Summary

Every era is shaped by its miracle material—steel, semiconductors, now AI as “infinite minds”—and those who master it define what comes next.

Main Points

  • New tech disguises itself as old: phone calls like telegrams, movies like filmed plays, AI chatbots like search boxes
  • AI upgrades knowledge workers from bicycle to car; orchestrating agents makes a 10x engineer into 30-40x
  • AI is steel for organizations—human communication no longer has to be the load-bearing wall
  • Real gains come from redesigning around the new power source, not just swapping waterwheels for steam engines
  • The pattern scales: individuals → organizations → whole economies

My Take

On the rearview mirror problem: I loved the image of the Google search input box next to the ChatGPT chat input box—identical. The begged question: what does a form native to the new technology look like? He diagnoses the filmed play but doesn’t show us the moving camera.

On context and agents: You don’t package things up for the agent. The agent has to figure it out themselves. Sort of bitter lesson-like. But it would be nice to have a launch pad or home base for them.

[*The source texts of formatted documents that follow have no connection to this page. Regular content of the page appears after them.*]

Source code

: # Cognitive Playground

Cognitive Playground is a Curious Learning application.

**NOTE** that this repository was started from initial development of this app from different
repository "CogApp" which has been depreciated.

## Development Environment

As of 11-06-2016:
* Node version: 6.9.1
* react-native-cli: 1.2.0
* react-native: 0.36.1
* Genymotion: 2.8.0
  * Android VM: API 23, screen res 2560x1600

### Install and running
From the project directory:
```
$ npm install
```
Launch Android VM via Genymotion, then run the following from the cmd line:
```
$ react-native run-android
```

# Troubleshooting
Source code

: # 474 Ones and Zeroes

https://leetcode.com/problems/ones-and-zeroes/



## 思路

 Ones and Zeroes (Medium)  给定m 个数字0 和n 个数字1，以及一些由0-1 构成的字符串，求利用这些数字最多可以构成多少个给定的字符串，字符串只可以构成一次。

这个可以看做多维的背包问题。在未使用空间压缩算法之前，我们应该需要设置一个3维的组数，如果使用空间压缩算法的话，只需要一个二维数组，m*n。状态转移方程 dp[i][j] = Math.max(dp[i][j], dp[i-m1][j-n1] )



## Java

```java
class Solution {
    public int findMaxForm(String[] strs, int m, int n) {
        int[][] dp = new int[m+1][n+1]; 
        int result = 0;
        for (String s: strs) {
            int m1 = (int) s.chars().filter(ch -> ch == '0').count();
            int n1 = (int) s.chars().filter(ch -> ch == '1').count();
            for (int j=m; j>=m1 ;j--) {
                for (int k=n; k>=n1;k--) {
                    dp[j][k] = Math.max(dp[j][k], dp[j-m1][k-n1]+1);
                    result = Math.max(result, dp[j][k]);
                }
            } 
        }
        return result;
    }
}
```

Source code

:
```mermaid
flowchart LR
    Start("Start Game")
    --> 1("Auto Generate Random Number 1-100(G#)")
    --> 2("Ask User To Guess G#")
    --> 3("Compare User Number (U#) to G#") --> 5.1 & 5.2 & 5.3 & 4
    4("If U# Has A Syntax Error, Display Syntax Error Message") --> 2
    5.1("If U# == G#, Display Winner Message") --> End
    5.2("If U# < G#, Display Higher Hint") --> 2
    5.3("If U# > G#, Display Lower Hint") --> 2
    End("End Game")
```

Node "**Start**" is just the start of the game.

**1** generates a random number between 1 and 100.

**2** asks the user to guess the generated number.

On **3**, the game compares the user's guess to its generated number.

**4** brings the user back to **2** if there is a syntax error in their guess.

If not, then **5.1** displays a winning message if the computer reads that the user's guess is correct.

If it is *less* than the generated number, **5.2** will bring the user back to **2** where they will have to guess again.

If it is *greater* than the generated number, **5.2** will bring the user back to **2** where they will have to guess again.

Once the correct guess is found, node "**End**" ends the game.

On structure: The progression from individuals to megacity economies—I didn’t notice it in the reading. Makes me want more concrete details of what the transformation actually looks like.

Quotes

Every era is shaped by its miracle material. Steel forged the Gilded Age. Semiconductors switched on the Digital Age. Now AI has arrived as infinite minds.

This future is often difficult to predict because it always disguises itself as the past. Early phone calls were concise like telegrams. Early movies looked like filmed plays.

Walk by his desk and you’ll see him orchestrating three or four AI coding agents at once, and they don’t just type faster, they think, which together makes him a 30-40× engineer… He’s become a manager of infinite minds.

AI is steel for organizations. It has the potential to maintain context across workflows and surface decisions when needed without the noise. Human communication no longer has to be the load-bearing wall.

The real breakthrough came when factory owners realized they could decouple from water entirely… We’re still in the “swap out the waterwheel” phase. AI chatbots bolted onto existing tools.